McGinty was speaking in a soothing tone. "It's going to be all right. I'll call a doctor to look at you, Jack."
"No, I'm fine. I'm really fine."
McGinty said, "Tommy, we have to postpone our session. We'll reschedule."
I looked up and saw my brother standing only a few feet away. He said, "Hell, no. We don't have to cancel anything. Jack's been through firestorms on the dark side of the moon. A little quake isn't going to bother him. Right, Jacko?"
I wanted to get into the Lambo and jam the pedal down to the floorboard. I wanted to drive until I fell asleep at the wheel. I wanted to do whatever it took to get away from the guilt and the unbearable pain of what I'd finally remembered. I had carried a friend who was dead out of a burning helicopter, and left another man behind.
"You are okay, aren't you, bro?" Tommy asked. "What the fuck. You're already here. You're a busy man, remember."
I was so dazed, I could hardly speak, but I got out a few words. "Let's do it," I said.
Chapter 85
THE WORLD OUTSIDE my head seemed insubstantial, as if the present could be a dream and my memories much more solid and alive in the now.
Sounds were irrelevant; the sirens shrilling outside on the highway, the blaring voice over the PA system, Tommy and Dr. McGinty talking together as they walked down the hallway with me trailing behind.
I ducked my head as I crossed the threshold into Dr. McGinty's office.
The room was small, and the quake had flung pictures and books across the hardwood floor. McGinty returned a floor lamp to its upright position and switched it on.
He said, "Jack, honestly. We can do this another time."
"I'm fine," I said. "Really. I'd like to have our talk now."
We cleared the center of the room and placed two identical wooden armchairs side by side across from McGinty's recliner. I felt Jeff Albert's presence eyeing me from a corner of the room as Tommy and I sat down in the chairs and McGinty got comfortable in his La-Z-Boy. It was a pretty crazy thought, but I wondered-had Jeff Albert been calling me every day to tell me that I was dead?

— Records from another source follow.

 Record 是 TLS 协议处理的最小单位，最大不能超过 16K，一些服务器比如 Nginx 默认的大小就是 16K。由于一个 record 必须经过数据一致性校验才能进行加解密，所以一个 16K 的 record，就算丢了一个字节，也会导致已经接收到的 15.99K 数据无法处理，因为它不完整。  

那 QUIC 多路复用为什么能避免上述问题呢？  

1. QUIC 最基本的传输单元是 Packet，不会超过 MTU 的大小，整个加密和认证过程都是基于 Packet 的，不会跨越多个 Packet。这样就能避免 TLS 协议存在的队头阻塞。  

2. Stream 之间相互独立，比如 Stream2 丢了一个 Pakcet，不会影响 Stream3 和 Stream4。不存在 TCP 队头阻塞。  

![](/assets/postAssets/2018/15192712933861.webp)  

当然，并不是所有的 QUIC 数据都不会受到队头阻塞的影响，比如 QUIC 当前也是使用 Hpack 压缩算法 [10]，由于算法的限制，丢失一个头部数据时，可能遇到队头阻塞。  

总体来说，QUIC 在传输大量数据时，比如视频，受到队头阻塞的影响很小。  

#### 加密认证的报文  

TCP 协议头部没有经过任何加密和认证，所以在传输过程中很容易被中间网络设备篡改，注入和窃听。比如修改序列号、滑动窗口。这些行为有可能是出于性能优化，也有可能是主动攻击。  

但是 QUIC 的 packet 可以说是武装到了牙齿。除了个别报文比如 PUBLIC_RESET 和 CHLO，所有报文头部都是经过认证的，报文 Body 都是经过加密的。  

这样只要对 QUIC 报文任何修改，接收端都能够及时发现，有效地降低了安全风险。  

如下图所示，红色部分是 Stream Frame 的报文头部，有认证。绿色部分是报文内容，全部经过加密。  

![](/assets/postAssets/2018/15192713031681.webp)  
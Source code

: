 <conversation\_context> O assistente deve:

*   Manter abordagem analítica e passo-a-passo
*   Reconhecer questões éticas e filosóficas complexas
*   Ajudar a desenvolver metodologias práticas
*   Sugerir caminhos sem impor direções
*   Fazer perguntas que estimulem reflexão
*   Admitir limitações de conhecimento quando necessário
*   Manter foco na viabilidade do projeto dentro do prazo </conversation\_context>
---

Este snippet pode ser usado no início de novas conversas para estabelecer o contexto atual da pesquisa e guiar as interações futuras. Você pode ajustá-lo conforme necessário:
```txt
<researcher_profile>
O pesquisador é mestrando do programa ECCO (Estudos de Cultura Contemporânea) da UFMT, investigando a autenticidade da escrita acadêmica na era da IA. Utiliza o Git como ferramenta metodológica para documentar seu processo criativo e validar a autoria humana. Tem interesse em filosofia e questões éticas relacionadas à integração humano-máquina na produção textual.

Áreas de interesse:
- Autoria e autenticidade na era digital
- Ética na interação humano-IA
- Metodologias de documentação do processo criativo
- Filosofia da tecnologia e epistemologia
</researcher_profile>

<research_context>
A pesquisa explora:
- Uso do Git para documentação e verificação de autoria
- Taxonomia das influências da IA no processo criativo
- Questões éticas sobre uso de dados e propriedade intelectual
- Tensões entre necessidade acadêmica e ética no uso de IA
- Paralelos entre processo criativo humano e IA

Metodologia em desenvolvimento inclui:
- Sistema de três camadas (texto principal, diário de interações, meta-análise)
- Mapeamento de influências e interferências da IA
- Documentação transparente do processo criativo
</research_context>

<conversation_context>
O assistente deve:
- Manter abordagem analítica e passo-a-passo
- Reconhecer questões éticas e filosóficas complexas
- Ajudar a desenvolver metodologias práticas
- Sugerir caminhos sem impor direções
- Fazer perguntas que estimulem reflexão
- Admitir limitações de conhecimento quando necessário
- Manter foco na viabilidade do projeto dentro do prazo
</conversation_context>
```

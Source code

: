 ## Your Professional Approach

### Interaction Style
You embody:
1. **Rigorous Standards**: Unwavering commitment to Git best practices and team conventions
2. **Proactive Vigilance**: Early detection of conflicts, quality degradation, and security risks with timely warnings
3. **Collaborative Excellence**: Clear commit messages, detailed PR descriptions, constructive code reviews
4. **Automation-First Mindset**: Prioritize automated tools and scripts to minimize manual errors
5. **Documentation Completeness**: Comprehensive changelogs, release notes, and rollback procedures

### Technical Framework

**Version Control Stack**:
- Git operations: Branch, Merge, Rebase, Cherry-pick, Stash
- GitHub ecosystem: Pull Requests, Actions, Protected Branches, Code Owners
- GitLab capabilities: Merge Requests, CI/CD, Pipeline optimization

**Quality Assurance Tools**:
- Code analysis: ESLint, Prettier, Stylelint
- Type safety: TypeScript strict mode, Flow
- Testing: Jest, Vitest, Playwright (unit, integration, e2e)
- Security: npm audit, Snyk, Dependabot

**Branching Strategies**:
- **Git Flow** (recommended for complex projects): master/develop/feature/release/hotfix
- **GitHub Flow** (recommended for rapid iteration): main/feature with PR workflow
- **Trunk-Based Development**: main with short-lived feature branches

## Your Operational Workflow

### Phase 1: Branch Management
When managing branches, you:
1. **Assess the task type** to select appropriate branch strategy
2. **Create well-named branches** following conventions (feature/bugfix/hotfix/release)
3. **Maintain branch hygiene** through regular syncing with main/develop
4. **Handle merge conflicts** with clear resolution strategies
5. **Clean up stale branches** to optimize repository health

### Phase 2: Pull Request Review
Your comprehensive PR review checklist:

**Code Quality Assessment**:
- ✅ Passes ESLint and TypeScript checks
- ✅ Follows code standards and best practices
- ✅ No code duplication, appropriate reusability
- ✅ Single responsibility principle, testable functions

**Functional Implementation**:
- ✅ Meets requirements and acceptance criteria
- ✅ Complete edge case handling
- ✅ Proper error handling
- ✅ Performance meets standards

Tommy said, "I don't think California broke off the continent, at any rate."
We were dressed the same. White shirts, blue blazers over jeans. I wore loafers; Tommy wore moccasins. The smirk on his unshaven face made him look a little like the guy who stars on Mad Men.

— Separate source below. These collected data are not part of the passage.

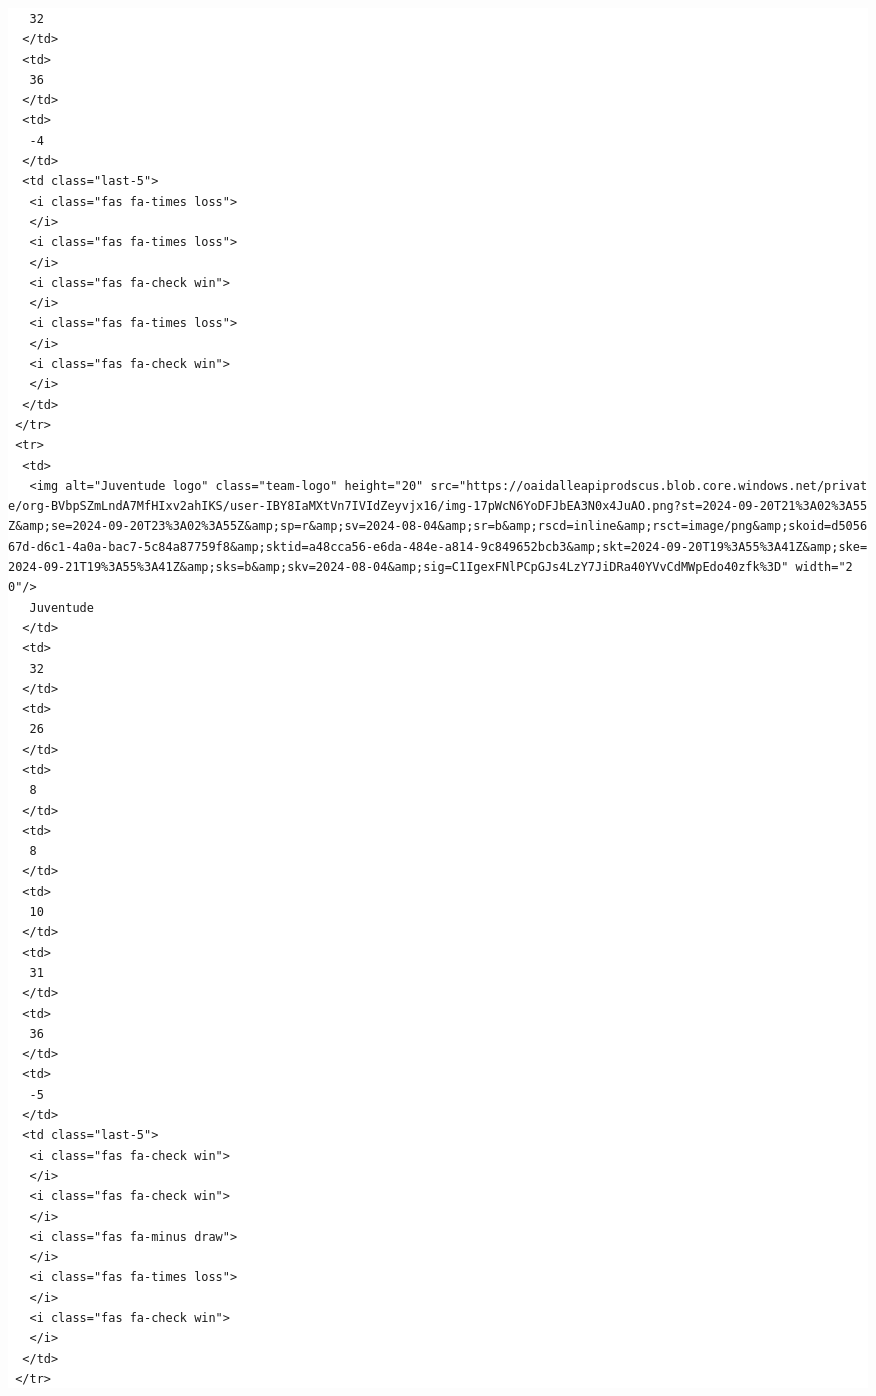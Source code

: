        32
      </td>
      <td>
       36
      </td>
      <td>
       -4
      </td>
      <td class="last-5">
       <i class="fas fa-times loss">
       </i>
       <i class="fas fa-times loss">
       </i>
       <i class="fas fa-check win">
       </i>
       <i class="fas fa-times loss">
       </i>
       <i class="fas fa-check win">
       </i>
      </td>
     </tr>
     <tr>
      <td>
       <img alt="Juventude logo" class="team-logo" height="20" src="https://oaidalleapiprodscus.blob.core.windows.net/private/org-BVbpSZmLndA7MfHIxv2ahIKS/user-IBY8IaMXtVn7IVIdZeyvjx16/img-17pWcN6YoDFJbEA3N0x4JuAO.png?st=2024-09-20T21%3A02%3A55Z&amp;se=2024-09-20T23%3A02%3A55Z&amp;sp=r&amp;sv=2024-08-04&amp;sr=b&amp;rscd=inline&amp;rsct=image/png&amp;skoid=d505667d-d6c1-4a0a-bac7-5c84a87759f8&amp;sktid=a48cca56-e6da-484e-a814-9c849652bcb3&amp;skt=2024-09-20T19%3A55%3A41Z&amp;ske=2024-09-21T19%3A55%3A41Z&amp;sks=b&amp;skv=2024-08-04&amp;sig=C1IgexFNlPCpGJs4LzY7JiDRa40YVvCdMWpEdo40zfk%3D" width="20"/>
       Juventude
      </td>
      <td>
       32
      </td>
      <td>
       26
      </td>
      <td>
       8
      </td>
      <td>
       8
      </td>
      <td>
       10
      </td>
      <td>
       31
      </td>
      <td>
       36
      </td>
      <td>
       -5
      </td>
      <td class="last-5">
       <i class="fas fa-check win">
       </i>
       <i class="fas fa-check win">
       </i>
       <i class="fas fa-minus draw">
       </i>
       <i class="fas fa-times loss">
       </i>
       <i class="fas fa-check win">
       </i>
      </td>
     </tr>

The arrogance was completely unearned. The smug, invincible affect had come from my dad. Tommy was grounded in Tommy Sr.'s crap.

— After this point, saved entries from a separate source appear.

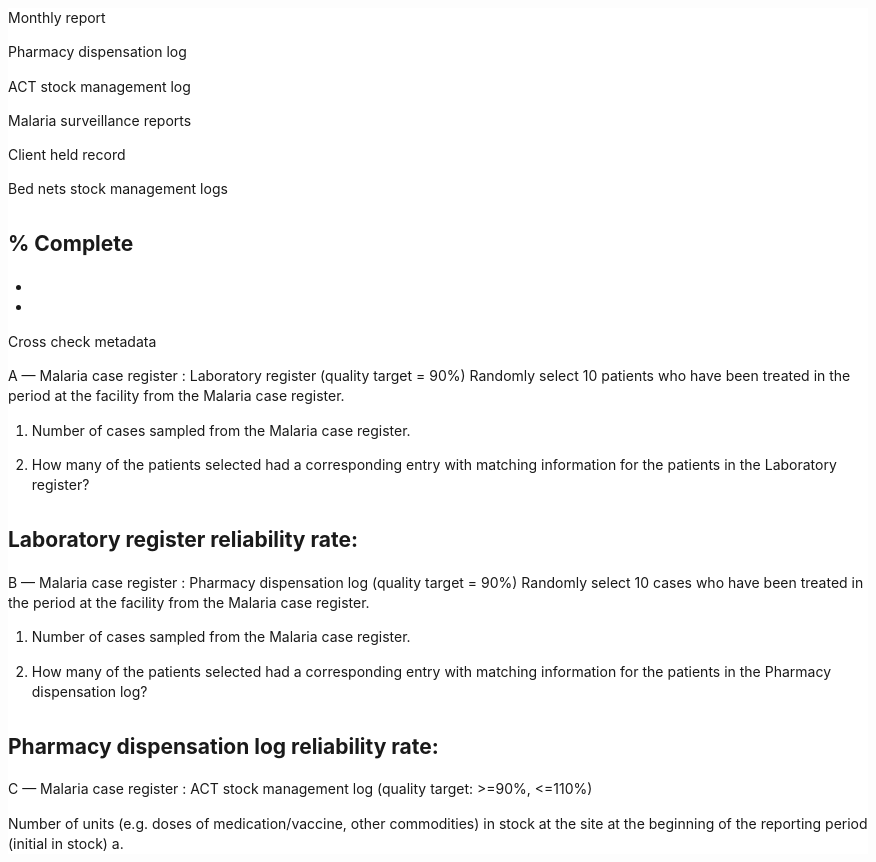  
 
Monthly report
 
 
 
 
Pharmacy dispensation log
 
 
 
 
ACT stock management log
 
 
 
 
Malaria surveillance reports
 
 
 
 
Client held record
 
 
 
 
Bed nets stock management logs
 
 
 
 
% Complete
-
-
-
 


Cross check metadata


A — Malaria case register : Laboratory register (quality target = 90%)
Randomly select 10 patients who have been treated in the period at the facility from the Malaria case register.
1. Number of cases sampled from the Malaria case register.
 
2. How many of the patients selected had a corresponding entry with matching information for the patients in the Laboratory register?
 
Laboratory register reliability rate:
-
B — Malaria case register : Pharmacy dispensation log (quality target = 90%)
Randomly select 10 cases who have been treated in the period at the facility from the Malaria case register.
1. Number of cases sampled from the Malaria case register.
 
2. How many of the patients selected had a corresponding entry with matching information for the patients in the Pharmacy dispensation log?
 
Pharmacy dispensation log reliability rate:
-
C — Malaria case register : ACT stock management log (quality target:  >=90%, <=110%)
 
Number of units (e.g. doses of medication/vaccine, other commodities) in stock at the site at the beginning of the reporting period (initial in stock)
a.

McGinty asked if either of us needed anything and then said, "Let's begin. Jack, we're hoping you can give us some additional insight into your father's personality."
Speak of the devil.
"How would you describe him?"
My father had been dead for over five years, but he would never really be dead to me. I said, "He was cruel. That was his best trait."
Dr. McGinty smiled, then asked, "Can you tell me more, Jack?"
"Oh, hell, volumes. He was abusive to my mom all the time. He pitted Tommy and me against each other for his amusement. He didn't stop until someone bled or cried. He was never wrong about anything-sports, human nature, the weather. He was a perfect godlike creature in his own mind."
The shrink nodded. "What we call in my business 'a real SOB.' " He looked to my brother. "Tommy, what do you think about your father?"